The data below should be copied over with complete accuracy.

[Dataset entries]
* * * * *

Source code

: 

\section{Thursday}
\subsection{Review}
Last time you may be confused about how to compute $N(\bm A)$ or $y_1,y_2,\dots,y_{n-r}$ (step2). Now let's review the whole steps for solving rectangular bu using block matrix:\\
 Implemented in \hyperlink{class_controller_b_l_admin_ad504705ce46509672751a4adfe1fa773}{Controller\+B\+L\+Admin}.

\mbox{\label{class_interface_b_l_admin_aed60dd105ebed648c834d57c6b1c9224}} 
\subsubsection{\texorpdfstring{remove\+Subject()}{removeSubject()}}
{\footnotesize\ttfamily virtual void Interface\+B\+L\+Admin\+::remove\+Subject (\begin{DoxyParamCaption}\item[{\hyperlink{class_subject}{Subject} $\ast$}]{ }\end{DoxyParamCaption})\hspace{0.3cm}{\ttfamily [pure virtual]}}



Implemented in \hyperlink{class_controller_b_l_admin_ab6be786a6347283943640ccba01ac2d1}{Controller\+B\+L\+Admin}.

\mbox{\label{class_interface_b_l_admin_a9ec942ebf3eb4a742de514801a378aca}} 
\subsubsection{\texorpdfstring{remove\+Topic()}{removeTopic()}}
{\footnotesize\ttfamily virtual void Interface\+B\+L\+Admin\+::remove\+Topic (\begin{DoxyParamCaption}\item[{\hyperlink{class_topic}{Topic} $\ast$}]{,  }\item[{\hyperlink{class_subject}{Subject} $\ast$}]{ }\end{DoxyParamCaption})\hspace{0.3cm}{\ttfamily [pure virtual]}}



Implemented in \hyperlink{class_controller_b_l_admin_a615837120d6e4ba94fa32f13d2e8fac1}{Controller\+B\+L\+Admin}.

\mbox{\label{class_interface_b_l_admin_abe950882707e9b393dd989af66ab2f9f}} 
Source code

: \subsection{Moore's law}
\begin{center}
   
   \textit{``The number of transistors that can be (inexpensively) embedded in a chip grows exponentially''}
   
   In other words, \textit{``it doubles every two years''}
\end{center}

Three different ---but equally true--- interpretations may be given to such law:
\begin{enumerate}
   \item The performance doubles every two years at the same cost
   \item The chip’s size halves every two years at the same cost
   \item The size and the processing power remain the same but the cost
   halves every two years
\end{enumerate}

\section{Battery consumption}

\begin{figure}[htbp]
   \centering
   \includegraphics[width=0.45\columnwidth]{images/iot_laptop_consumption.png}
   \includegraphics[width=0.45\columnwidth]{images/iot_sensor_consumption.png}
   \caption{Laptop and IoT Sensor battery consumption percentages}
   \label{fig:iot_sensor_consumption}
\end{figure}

* * * * *

Result for this exercise -
Source code

: 

\section{Thursday}
\subsection{Review}
Last time you may be confused about how to compute $N(\bm A)$ or $y_1,y_2,\dots,y_{n-r}$ (step2). Now let's review the whole steps for solving rectangular bu using block matrix:\\
 Implemented in \hyperlink{class_controller_b_l_admin_ad504705ce46509672751a4adfe1fa773}{Controller\+B\+L\+Admin}.

\mbox{\label{class_interface_b_l_admin_aed60dd105ebed648c834d57c6b1c9224}} 
\subsubsection{\texorpdfstring{remove\+Subject()}{removeSubject()}}
{\footnotesize\ttfamily virtual void Interface\+B\+L\+Admin\+::remove\+Subject (\begin{DoxyParamCaption}\item[{\hyperlink{class_subject}{Subject} $\ast$}]{ }\end{DoxyParamCaption})\hspace{0.3cm}{\ttfamily [pure virtual]}}



Implemented in \hyperlink{class_controller_b_l_admin_ab6be786a6347283943640ccba01ac2d1}{Controller\+B\+L\+Admin}.

\mbox{\label{class_interface_b_l_admin_a9ec942ebf3eb4a742de514801a378aca}} 
\subsubsection{\texorpdfstring{remove\+Topic()}{removeTopic()}}
{\footnotesize\ttfamily virtual void Interface\+B\+L\+Admin\+::remove\+Topic (\begin{DoxyParamCaption}\item[{\hyperlink{class_topic}{Topic} $\ast$}]{,  }\item[{\hyperlink{class_subject}{Subject} $\ast$}]{ }\end{DoxyParamCaption})\hspace{0.3cm}{\ttfamily [pure virtual]}}



Implemented in \hyperlink{class_controller_b_l_admin_a615837120d6e4ba94fa32f13d2e8fac1}{Controller\+B\+L\+Admin}.

\mbox{\label{class_interface_b_l_admin_abe950882707e9b393dd989af66ab2f9f}} 
Source code

: \subsection{Moore's law}
\begin{center}
   
   \textit{``The number of transistors that can be (inexpensively) embedded in a chip grows exponentially''}
   
   In other words, \textit{``it doubles every two years''}
\end{center}

Three different ---but equally true--- interpretations may be given to such law:
\begin{enumerate}
   \item The performance doubles every two years at the same cost
   \item The chip’s size halves every two years at the same cost
   \item The size and the processing power remain the same but the cost
   halves every two years
\end{enumerate}

\section{Battery consumption}

\begin{figure}[htbp]
   \centering
   \includegraphics[width=0.45\columnwidth]{images/iot_laptop_consumption.png}
   \includegraphics[width=0.45\columnwidth]{images/iot_sensor_consumption.png}
   \caption{Laptop and IoT Sensor battery consumption percentages}
   \label{fig:iot_sensor_consumption}
\end{figure}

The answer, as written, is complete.